## WORK INSTRUCTIONS
Reproduce exactly the lines below, from the first one through the line containing "renewal of credentials.", and omit any pictures.

Rendered images with source text
___

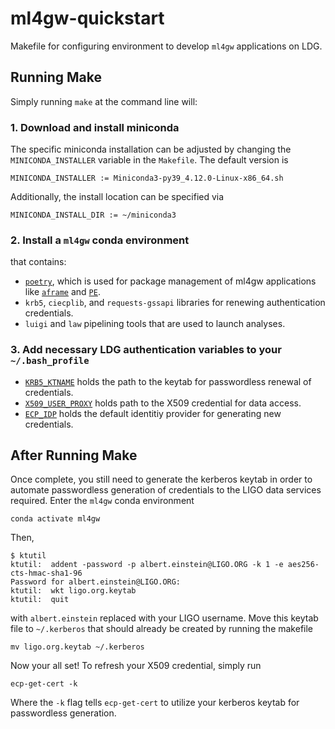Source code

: # ml4gw-quickstart
Makefile for configuring environment to develop `ml4gw` applications on LDG.

## Running Make
Simply running `make` at the command line will:

### 1. Download and install miniconda

The specific miniconda installation can be adjusted by changing the `MINICONDA_INSTALLER` variable in the `Makefile`.
The default version is 
```make
MINICONDA_INSTALLER := Miniconda3-py39_4.12.0-Linux-x86_64.sh
```

Additionally, the install location can be specified via
```make
MINICONDA_INSTALL_DIR := ~/miniconda3
```

### 2. Install a `ml4gw` conda environment
that contains:
- [`poetry`](https://python-poetry.org/), which is used for package management of ml4gw applications like [`aframe`](github.com/ml4gw/aframe/) and [`PE`](github.com/ml4gw/PE).
- `krb5`, `ciecplib`, and `requests-gssapi` libraries for renewing authentication credentials.
- `luigi` and `law` pipelining tools that are used to launch analyses. 

### 3. Add necessary LDG authentication variables to your `~/.bash_profile`
- [`KRB5_KTNAME`](https://computing.docs.ligo.org/guide/auth/kerberos/?h=krb) holds the path to the keytab for passwordless renewal of credentials.
- [`X509_USER_PROXY`](https://computing.docs.ligo.org/guide/auth/x509/) holds path to the X509 credential for data access.
- [`ECP_IDP`](https://computing.docs.ligo.org/guide/auth/x509/?h=ecp_idp#ligo) holds the default identitiy provider for generating new credentials.

## After Running Make
Once complete, you still need to generate the kerberos keytab in order to automate passwordless generation of credentials to the LIGO data services required. Enter the `ml4gw` conda environment

```console
conda activate ml4gw
```

Then, 

```console
$ ktutil
ktutil:  addent -password -p albert.einstein@LIGO.ORG -k 1 -e aes256-cts-hmac-sha1-96
Password for albert.einstein@LIGO.ORG:
ktutil:  wkt ligo.org.keytab
ktutil:  quit
```
with `albert.einstein` replaced with your LIGO username. Move this keytab file to `~/.kerberos` that should already be created by running the makefile

```console
mv ligo.org.keytab ~/.kerberos
```

Now your all set! To refresh your X509 credential, simply run

```consoloe
ecp-get-cert -k
```

Where the `-k` flag tells `ecp-get-cert` to utilize your kerberos keytab for passwordless generation.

___

## ANSWER FOR THIS EXERCISE
Source code

: # ml4gw-quickstart
Makefile for configuring environment to develop `ml4gw` applications on LDG.

## Running Make
Simply running `make` at the command line will:

### 1. Download and install miniconda

The specific miniconda installation can be adjusted by changing the `MINICONDA_INSTALLER` variable in the `Makefile`.
The default version is 
```make
MINICONDA_INSTALLER := Miniconda3-py39_4.12.0-Linux-x86_64.sh
```

Additionally, the install location can be specified via
```make
MINICONDA_INSTALL_DIR := ~/miniconda3
```

### 2. Install a `ml4gw` conda environment
that contains:
- [`poetry`](https://python-poetry.org/), which is used for package management of ml4gw applications like [`aframe`](github.com/ml4gw/aframe/) and [`PE`](github.com/ml4gw/PE).
- `krb5`, `ciecplib`, and `requests-gssapi` libraries for renewing authentication credentials.
- `luigi` and `law` pipelining tools that are used to launch analyses. 

### 3. Add necessary LDG authentication variables to your `~/.bash_profile`
- [`KRB5_KTNAME`](https://computing.docs.ligo.org/guide/auth/kerberos/?h=krb) holds the path to the keytab for passwordless renewal of credentials.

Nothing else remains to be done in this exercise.